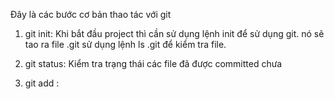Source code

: Đây là các bước cơ bản thao tác với git

1. git init:
    Khi bắt đầu project thì cần sử dụng lệnh init để sử dụng git. nó sẽ tao ra file .git
    sử dụng lệnh ls .git để kiểm tra file.

2. git status:
    Kiểm tra trạng thái các file đã được committed chưa

3. git add <fileName>:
————
* **REQUIREMENT**
Repeat the material above in full and unchanged, minus its images.

* **RESPONSE AREA**
Source code

: Đây là các bước cơ bản thao tác với git

1. git init:
    Khi bắt đầu project thì cần sử dụng lệnh init để sử dụng git. nó sẽ tao ra file .git
    sử dụng lệnh ls .git để kiểm tra file.

2. git status:
    Kiểm tra trạng thái các file đã được committed chưa

3. git add <fileName>:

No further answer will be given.